───── Task material

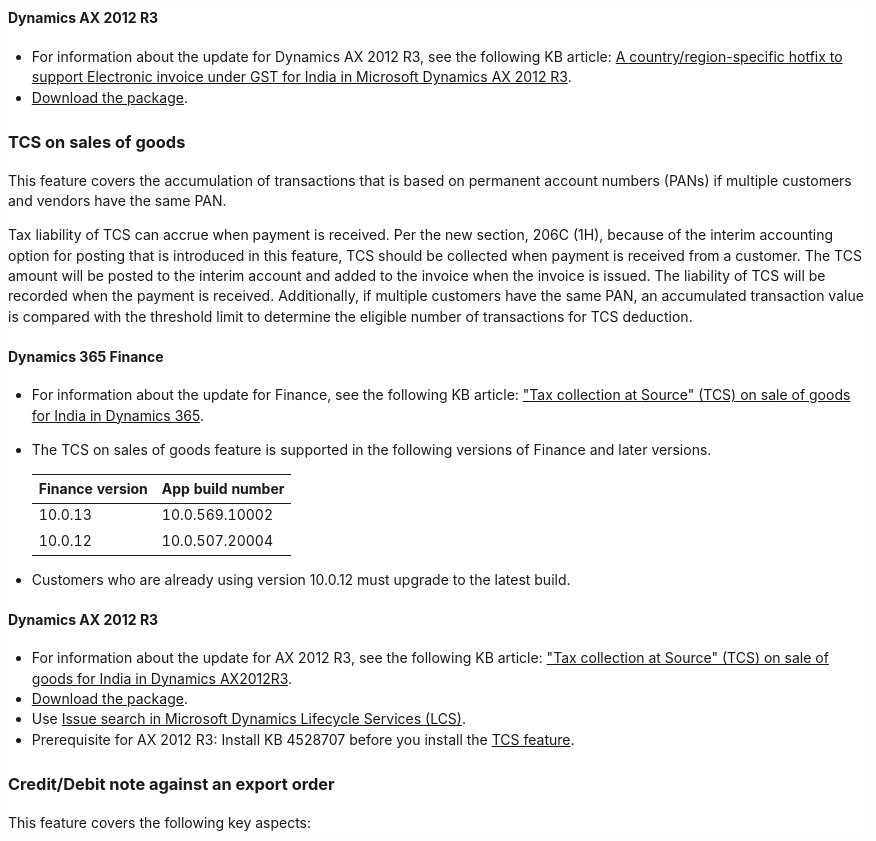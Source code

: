 #### Dynamics AX 2012 R3

- For information about the update for Dynamics AX 2012 R3, see the following KB article: [A country/region-specific hotfix to support Electronic invoice under GST for India in Microsoft Dynamics AX 2012 R3](https://support.microsoft.com/help/4578809).
- [Download the package](https://download.microsoft.com/download/1/a/2/1a2b209f-6b27-49f8-9e43-4db8fce7ba74/DynamicsAX2012R3-KB4578809.EXE).

### TCS on sales of goods

This feature covers the accumulation of transactions that is based on permanent account numbers (PANs) if multiple customers and vendors have the same PAN.

Tax liability of TCS can accrue when payment is received. Per the new section, 206C (1H), because of the interim accounting option for posting that is introduced in this feature, TCS should be collected when payment is received from a customer. The TCS amount will be posted to the interim account and added to the invoice when the invoice is issued. The liability of TCS will be recorded when the payment is received. Additionally, if multiple customers have the same PAN, an accumulated transaction value is compared with the threshold limit to determine the eligible number of transactions for TCS deduction.

#### Dynamics 365 Finance

- For information about the update for Finance, see the following KB article: ["Tax collection at Source" (TCS) on sale of goods for India in Dynamics 365](https://support.microsoft.com/help/4578799).
- The TCS on sales of goods feature is supported in the following versions of Finance and later versions.

    | Finance version | App build number |
    |-----------------|------------------|
    | 10.0.13         | 10.0.569.10002   |
    | 10.0.12         | 10.0.507.20004   |

- Customers who are already using version 10.0.12 must upgrade to the latest build.

#### Dynamics AX 2012 R3

- For information about the update for AX 2012 R3, see the following KB article: ["Tax collection at Source" (TCS) on sale of goods for India in Dynamics AX2012R3](https://support.microsoft.com/help/4574595).
- [Download the package](https://download.microsoft.com/download/1/7/b/17b20afb-bc1a-4a2a-b385-5ccaa5f8e13c/DynamicsAX2012R3-KB4576331.EXE).
- Use [Issue search in Microsoft Dynamics Lifecycle Services (LCS)](https://fix.lcs.dynamics.com/Issue/Details?bugId=3982561).
- Prerequisite for AX 2012 R3: Install KB 4528707 before you install the [TCS feature](https://download.microsoft.com/download/f/e/6/fe65747f-891f-4d11-b45c-65b2b4cea05a/DynamicsAX2012R3-KB4528707.EXE).

### Credit/Debit note against an export order

This feature covers the following key aspects:
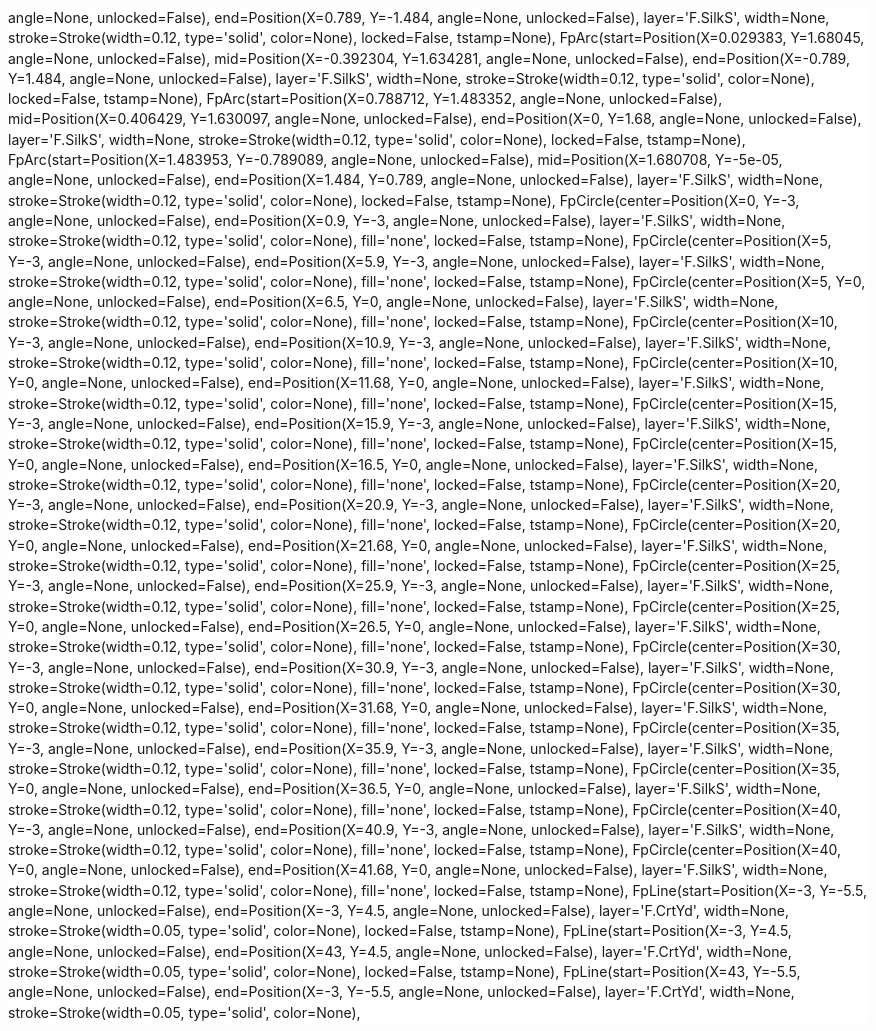 angle=None, unlocked=False), end=Position(X=0.789, Y=-1.484, angle=None, unlocked=False), layer='F.SilkS', width=None, stroke=Stroke(width=0.12, type='solid', color=None), locked=False, tstamp=None), FpArc(start=Position(X=0.029383, Y=1.68045, angle=None, unlocked=False), mid=Position(X=-0.392304, Y=1.634281, angle=None, unlocked=False), end=Position(X=-0.789, Y=1.484, angle=None, unlocked=False), layer='F.SilkS', width=None, stroke=Stroke(width=0.12, type='solid', color=None), locked=False, tstamp=None), FpArc(start=Position(X=0.788712, Y=1.483352, angle=None, unlocked=False), mid=Position(X=0.406429, Y=1.630097, angle=None, unlocked=False), end=Position(X=0, Y=1.68, angle=None, unlocked=False), layer='F.SilkS', width=None, stroke=Stroke(width=0.12, type='solid', color=None), locked=False, tstamp=None), FpArc(start=Position(X=1.483953, Y=-0.789089, angle=None, unlocked=False), mid=Position(X=1.680708, Y=-5e-05, angle=None, unlocked=False), end=Position(X=1.484, Y=0.789, angle=None, unlocked=False), layer='F.SilkS', width=None, stroke=Stroke(width=0.12, type='solid', color=None), locked=False, tstamp=None), FpCircle(center=Position(X=0, Y=-3, angle=None, unlocked=False), end=Position(X=0.9, Y=-3, angle=None, unlocked=False), layer='F.SilkS', width=None, stroke=Stroke(width=0.12, type='solid', color=None), fill='none', locked=False, tstamp=None), FpCircle(center=Position(X=5, Y=-3, angle=None, unlocked=False), end=Position(X=5.9, Y=-3, angle=None, unlocked=False), layer='F.SilkS', width=None, stroke=Stroke(width=0.12, type='solid', color=None), fill='none', locked=False, tstamp=None), FpCircle(center=Position(X=5, Y=0, angle=None, unlocked=False), end=Position(X=6.5, Y=0, angle=None, unlocked=False), layer='F.SilkS', width=None, stroke=Stroke(width=0.12, type='solid', color=None), fill='none', locked=False, tstamp=None), FpCircle(center=Position(X=10, Y=-3, angle=None, unlocked=False), end=Position(X=10.9, Y=-3, angle=None, unlocked=False), layer='F.SilkS', width=None, stroke=Stroke(width=0.12, type='solid', color=None), fill='none', locked=False, tstamp=None), FpCircle(center=Position(X=10, Y=0, angle=None, unlocked=False), end=Position(X=11.68, Y=0, angle=None, unlocked=False), layer='F.SilkS', width=None, stroke=Stroke(width=0.12, type='solid', color=None), fill='none', locked=False, tstamp=None), FpCircle(center=Position(X=15, Y=-3, angle=None, unlocked=False), end=Position(X=15.9, Y=-3, angle=None, unlocked=False), layer='F.SilkS', width=None, stroke=Stroke(width=0.12, type='solid', color=None), fill='none', locked=False, tstamp=None), FpCircle(center=Position(X=15, Y=0, angle=None, unlocked=False), end=Position(X=16.5, Y=0, angle=None, unlocked=False), layer='F.SilkS', width=None, stroke=Stroke(width=0.12, type='solid', color=None), fill='none', locked=False, tstamp=None), FpCircle(center=Position(X=20, Y=-3, angle=None, unlocked=False), end=Position(X=20.9, Y=-3, angle=None, unlocked=False), layer='F.SilkS', width=None, stroke=Stroke(width=0.12, type='solid', color=None), fill='none', locked=False, tstamp=None), FpCircle(center=Position(X=20, Y=0, angle=None, unlocked=False), end=Position(X=21.68, Y=0, angle=None, unlocked=False), layer='F.SilkS', width=None, stroke=Stroke(width=0.12, type='solid', color=None), fill='none', locked=False, tstamp=None), FpCircle(center=Position(X=25, Y=-3, angle=None, unlocked=False), end=Position(X=25.9, Y=-3, angle=None, unlocked=False), layer='F.SilkS', width=None, stroke=Stroke(width=0.12, type='solid', color=None), fill='none', locked=False, tstamp=None), FpCircle(center=Position(X=25, Y=0, angle=None, unlocked=False), end=Position(X=26.5, Y=0, angle=None, unlocked=False), layer='F.SilkS', width=None, stroke=Stroke(width=0.12, type='solid', color=None), fill='none', locked=False, tstamp=None), FpCircle(center=Position(X=30, Y=-3, angle=None, unlocked=False), end=Position(X=30.9, Y=-3, angle=None, unlocked=False), layer='F.SilkS', width=None, stroke=Stroke(width=0.12, type='solid', color=None), fill='none', locked=False, tstamp=None), FpCircle(center=Position(X=30, Y=0, angle=None, unlocked=False), end=Position(X=31.68, Y=0, angle=None, unlocked=False), layer='F.SilkS', width=None, stroke=Stroke(width=0.12, type='solid', color=None), fill='none', locked=False, tstamp=None), FpCircle(center=Position(X=35, Y=-3, angle=None, unlocked=False), end=Position(X=35.9, Y=-3, angle=None, unlocked=False), layer='F.SilkS', width=None, stroke=Stroke(width=0.12, type='solid', color=None), fill='none', locked=False, tstamp=None), FpCircle(center=Position(X=35, Y=0, angle=None, unlocked=False), end=Position(X=36.5, Y=0, angle=None, unlocked=False), layer='F.SilkS', width=None, stroke=Stroke(width=0.12, type='solid', color=None), fill='none', locked=False, tstamp=None), FpCircle(center=Position(X=40, Y=-3, angle=None, unlocked=False), end=Position(X=40.9, Y=-3, angle=None, unlocked=False), layer='F.SilkS', width=None, stroke=Stroke(width=0.12, type='solid', color=None), fill='none', locked=False, tstamp=None), FpCircle(center=Position(X=40, Y=0, angle=None, unlocked=False), end=Position(X=41.68, Y=0, angle=None, unlocked=False), layer='F.SilkS', width=None, stroke=Stroke(width=0.12, type='solid', color=None), fill='none', locked=False, tstamp=None), FpLine(start=Position(X=-3, Y=-5.5, angle=None, unlocked=False), end=Position(X=-3, Y=4.5, angle=None, unlocked=False), layer='F.CrtYd', width=None, stroke=Stroke(width=0.05, type='solid', color=None), locked=False, tstamp=None), FpLine(start=Position(X=-3, Y=4.5, angle=None, unlocked=False), end=Position(X=43, Y=4.5, angle=None, unlocked=False), layer='F.CrtYd', width=None, stroke=Stroke(width=0.05, type='solid', color=None), locked=False, tstamp=None), FpLine(start=Position(X=43, Y=-5.5, angle=None, unlocked=False), end=Position(X=-3, Y=-5.5, angle=None, unlocked=False), layer='F.CrtYd', width=None, stroke=Stroke(width=0.05, type='solid', color=None),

──────────

Look above for lines with the word "collection" and copy them all.

Solution for this problem:
- For information about the update for Finance, see the following KB article: ["Tax collection at Source" (TCS) on sale of goods for India in Dynamics 365](https://support.microsoft.com/help/4578799).
- For information about the update for AX 2012 R3, see the following KB article: ["Tax collection at Source" (TCS) on sale of goods for India in Dynamics AX2012R3](https://support.microsoft.com/help/4574595).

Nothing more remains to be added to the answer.